Seven Asaf Jah Rulers – Seven Nizams

Nawab Mir Nizam Ali Khan Siddiqi Asaf Jah II
Nawab Mir Nizam Ali Khan Siddiqi Asaf Jah II (Nizam II)


Nawab Mir Nizam Ali Khan Siddiqi Bahadur Asaf Jah II (7 March 1734 – 6 August 1803) was the Nizam of Hyderabad State in South India between 1762 and 1803. He was born on March 7, 1734 as fourth son to Asaf Jah I and Umda Begum. His official name is Asaf Jah II, Nizam ul-Mulk, Nizam ud-Daula, Nawab Mir Nizam ‘Ali Khan Siddiqi Bahadur, Fath Jang, Sipah Salar, Nawab Subedar of the Deccan.

Titles of Nizam Ali Khan:
Asaf Jah II, Nizam II, Nizam ul-Mulk, Nizam ud-Daula, Nawab Mir Nizam ‘Ali Khan Bahadur, Fath Jang, Sipah Salar, Nawab Subadar of the Deccan.
Asaf Jah I’s wise reign did not continue with his heirs, for his successors possessed far more ambition than ability. For the next fourteen years following the death of its founder. Asaf Jah’s progeny busied themselves in waging wars against each other.
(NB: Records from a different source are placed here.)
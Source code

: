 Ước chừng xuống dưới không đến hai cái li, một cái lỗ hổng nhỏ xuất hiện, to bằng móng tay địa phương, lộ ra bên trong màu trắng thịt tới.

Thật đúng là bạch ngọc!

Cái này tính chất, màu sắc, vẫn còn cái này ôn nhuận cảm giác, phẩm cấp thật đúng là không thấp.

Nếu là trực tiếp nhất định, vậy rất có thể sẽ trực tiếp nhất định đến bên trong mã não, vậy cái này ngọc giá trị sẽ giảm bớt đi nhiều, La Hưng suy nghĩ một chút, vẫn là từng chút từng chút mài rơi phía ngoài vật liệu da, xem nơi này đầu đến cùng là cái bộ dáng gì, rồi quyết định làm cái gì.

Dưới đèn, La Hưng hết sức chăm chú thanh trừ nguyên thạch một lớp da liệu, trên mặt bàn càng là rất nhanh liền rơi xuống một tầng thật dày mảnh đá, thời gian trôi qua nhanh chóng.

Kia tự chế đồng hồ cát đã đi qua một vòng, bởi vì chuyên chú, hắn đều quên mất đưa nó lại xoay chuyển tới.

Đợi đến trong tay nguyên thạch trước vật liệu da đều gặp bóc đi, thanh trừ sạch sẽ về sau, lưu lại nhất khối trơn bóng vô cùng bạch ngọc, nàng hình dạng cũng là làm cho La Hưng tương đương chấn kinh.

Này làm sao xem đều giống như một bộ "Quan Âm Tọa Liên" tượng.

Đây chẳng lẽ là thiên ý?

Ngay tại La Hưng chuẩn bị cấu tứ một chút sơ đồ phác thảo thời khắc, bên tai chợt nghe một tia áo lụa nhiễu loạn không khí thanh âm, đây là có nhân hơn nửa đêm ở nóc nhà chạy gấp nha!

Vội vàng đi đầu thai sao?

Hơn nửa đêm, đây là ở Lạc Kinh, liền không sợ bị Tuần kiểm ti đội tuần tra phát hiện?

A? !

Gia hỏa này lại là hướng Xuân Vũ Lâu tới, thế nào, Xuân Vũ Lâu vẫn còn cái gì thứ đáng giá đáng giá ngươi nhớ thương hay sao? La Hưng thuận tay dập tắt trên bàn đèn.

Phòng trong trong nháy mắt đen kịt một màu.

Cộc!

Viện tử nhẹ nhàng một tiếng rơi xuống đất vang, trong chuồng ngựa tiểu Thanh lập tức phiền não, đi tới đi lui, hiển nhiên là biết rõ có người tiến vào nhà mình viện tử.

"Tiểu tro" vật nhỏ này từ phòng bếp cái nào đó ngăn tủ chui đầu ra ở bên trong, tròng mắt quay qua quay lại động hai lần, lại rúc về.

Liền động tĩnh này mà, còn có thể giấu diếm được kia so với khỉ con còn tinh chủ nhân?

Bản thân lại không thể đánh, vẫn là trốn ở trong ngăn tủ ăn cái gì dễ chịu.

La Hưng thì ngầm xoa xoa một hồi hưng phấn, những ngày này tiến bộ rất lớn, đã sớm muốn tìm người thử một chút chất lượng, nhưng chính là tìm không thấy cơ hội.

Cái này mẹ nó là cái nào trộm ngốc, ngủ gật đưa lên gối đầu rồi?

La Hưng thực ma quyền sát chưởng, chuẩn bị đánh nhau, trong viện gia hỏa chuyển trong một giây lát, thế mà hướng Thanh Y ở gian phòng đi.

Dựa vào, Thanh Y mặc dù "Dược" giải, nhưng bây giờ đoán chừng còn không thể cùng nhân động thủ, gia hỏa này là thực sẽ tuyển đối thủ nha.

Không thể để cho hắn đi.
Fourteen years passed by before the second Nizam appeared on the scene.

Nizam Ali Khan, the fourth son of Mir Qamaruddin Asaf Jah I ascended the throne in 1762 and ruled Hyderabad for almost forty years. Asaf Jah II turned out to be a weak ruler; though he had acquired power with British support, he paid for it by having to cede large tracts of territory.

The inherent weakness of the state under his reign became evident when he sided with the British in curbing the increasingly heavy hand of Mysore’s Hyder Ali. Through the Treaty of 1766, the British compelled the Nizam to disassociate himself from Hyder Ali. Subsequently, the British and the Nizam fought together and defeated Tipu Sultan. Hyder Ali’s successor. The Treaty of Seringapatnam marking the defeat of Tipu Sultan was signed in 1792. At the same time, the growing strength of the Marathas on his northwestern borders caused the Nizam much worry. The Marathas regarded him as a mere vassal and occasionally demanded heavy levies of chauth and sardeshmukhi from him. Exasperated, Asaf Jah II confronted the Marathas at Khardah in 1795 but suffered a severe defeat and had to inevitably cede more territory.

Successive military setbacks, the repeated loss of territory, manipulated and exploited by those around him, the Nizam became a dejected and broken man. The last blow, however, came with the death of a much-loved son. This grief resulted in a serious stroke in 1796; from which it is said he never recovered. He died seven years later in 1803.

The reign of Nizam Ali Khan was a turning point in the rule of the Asaf Jahi dynasty; not only was it a long reign, spanning forty one years, but it was also eventful.

Recognizing the strategic location of the city of Hyderabad. Asaf Jah II shifted his capital from Aurangabad to Hyderabad in 1763. Hyderabad became the new capital and later even lent its name to that of the State he created.

It was also during his reign that the Paigah (the household troops) was introduced – and to maintain them, large tracts of land were given to the leading noble family of Tegh Jung, a family went on to become the leading noble family of Hyderabad till modern times.

At the same time, the institution of the Peshkar also was initiated by the Nizam, the first title being conferred to a Maharashtrian family. The Peshkar was responsible for maintaining the state’s accounts and controlling the treasury – a post that soon became the preserve of the family of Raja Chandu Lal from 1806 onwards.

Asaf Jah II (Nizam II) died at Chowmahalla, Hyderabad at the age of 69 on August 6, 1803.